SOURCE DATA START

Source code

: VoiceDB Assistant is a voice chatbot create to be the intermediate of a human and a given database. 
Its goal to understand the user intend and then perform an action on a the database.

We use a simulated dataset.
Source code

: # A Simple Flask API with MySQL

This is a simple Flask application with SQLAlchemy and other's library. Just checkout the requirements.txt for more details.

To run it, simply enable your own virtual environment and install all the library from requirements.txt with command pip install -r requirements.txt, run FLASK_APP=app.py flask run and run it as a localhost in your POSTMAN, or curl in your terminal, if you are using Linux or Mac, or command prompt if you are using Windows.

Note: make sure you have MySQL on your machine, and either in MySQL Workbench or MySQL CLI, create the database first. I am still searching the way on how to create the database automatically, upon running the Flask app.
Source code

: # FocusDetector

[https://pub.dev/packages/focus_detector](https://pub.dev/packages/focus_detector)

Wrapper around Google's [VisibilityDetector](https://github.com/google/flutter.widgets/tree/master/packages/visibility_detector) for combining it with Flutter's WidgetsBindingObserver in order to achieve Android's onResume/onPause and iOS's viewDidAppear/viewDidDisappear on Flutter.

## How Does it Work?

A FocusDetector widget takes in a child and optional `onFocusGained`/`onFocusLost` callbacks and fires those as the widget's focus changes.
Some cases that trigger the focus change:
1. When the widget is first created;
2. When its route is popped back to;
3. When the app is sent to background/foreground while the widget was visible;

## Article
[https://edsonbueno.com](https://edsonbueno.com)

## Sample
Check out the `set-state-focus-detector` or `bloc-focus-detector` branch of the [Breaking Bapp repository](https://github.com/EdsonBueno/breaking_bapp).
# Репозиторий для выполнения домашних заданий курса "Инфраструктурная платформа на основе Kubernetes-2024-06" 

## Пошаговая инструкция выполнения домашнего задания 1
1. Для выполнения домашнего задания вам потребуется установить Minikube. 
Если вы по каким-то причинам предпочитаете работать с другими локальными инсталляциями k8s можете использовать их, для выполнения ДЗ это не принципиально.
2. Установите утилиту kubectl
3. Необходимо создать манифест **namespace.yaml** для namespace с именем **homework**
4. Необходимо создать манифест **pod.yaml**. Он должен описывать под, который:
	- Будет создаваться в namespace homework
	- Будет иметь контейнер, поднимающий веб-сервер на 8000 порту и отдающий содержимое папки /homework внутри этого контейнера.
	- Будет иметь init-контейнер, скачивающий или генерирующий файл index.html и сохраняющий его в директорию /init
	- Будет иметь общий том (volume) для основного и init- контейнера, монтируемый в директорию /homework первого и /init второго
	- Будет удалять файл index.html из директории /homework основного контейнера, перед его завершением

SOURCE DATA END

**PROBLEM DETAILS**:
The full listing must be copied exactly, every line included.

**RESPONSE FOR THIS EXERCISE**:
Source code

: VoiceDB Assistant is a voice chatbot create to be the intermediate of a human and a given database. 
Its goal to understand the user intend and then perform an action on a the database.

We use a simulated dataset.
Source code

: # A Simple Flask API with MySQL

This is a simple Flask application with SQLAlchemy and other's library. Just checkout the requirements.txt for more details.

To run it, simply enable your own virtual environment and install all the library from requirements.txt with command pip install -r requirements.txt, run FLASK_APP=app.py flask run and run it as a localhost in your POSTMAN, or curl in your terminal, if you are using Linux or Mac, or command prompt if you are using Windows.

Note: make sure you have MySQL on your machine, and either in MySQL Workbench or MySQL CLI, create the database first. I am still searching the way on how to create the database automatically, upon running the Flask app.
Source code

: # FocusDetector

[https://pub.dev/packages/focus_detector](https://pub.dev/packages/focus_detector)

Wrapper around Google's [VisibilityDetector](https://github.com/google/flutter.widgets/tree/master/packages/visibility_detector) for combining it with Flutter's WidgetsBindingObserver in order to achieve Android's onResume/onPause and iOS's viewDidAppear/viewDidDisappear on Flutter.

## How Does it Work?

A FocusDetector widget takes in a child and optional `onFocusGained`/`onFocusLost` callbacks and fires those as the widget's focus changes.
Some cases that trigger the focus change:
1. When the widget is first created;
2. When its route is popped back to;
3. When the app is sent to background/foreground while the widget was visible;

## Article
[https://edsonbueno.com](https://edsonbueno.com)

## Sample
Check out the `set-state-focus-detector` or `bloc-focus-detector` branch of the [Breaking Bapp repository](https://github.com/EdsonBueno/breaking_bapp).
# Репозиторий для выполнения домашних заданий курса "Инфраструктурная платформа на основе Kubernetes-2024-06" 

## Пошаговая инструкция выполнения домашнего задания 1
1. Для выполнения домашнего задания вам потребуется установить Minikube. 
Если вы по каким-то причинам предпочитаете работать с другими локальными инсталляциями k8s можете использовать их, для выполнения ДЗ это не принципиально.
2. Установите утилиту kubectl
3. Необходимо создать манифест **namespace.yaml** для namespace с именем **homework**
4. Необходимо создать манифест **pod.yaml**. Он должен описывать под, который:
	- Будет создаваться в namespace homework
	- Будет иметь контейнер, поднимающий веб-сервер на 8000 порту и отдающий содержимое папки /homework внутри этого контейнера.
	- Будет иметь init-контейнер, скачивающий или генерирующий файл index.html и сохраняющий его в директорию /init
	- Будет иметь общий том (volume) для основного и init- контейнера, монтируемый в директорию /homework первого и /init второго
	- Будет удалять файл index.html из директории /homework основного контейнера, перед его завершением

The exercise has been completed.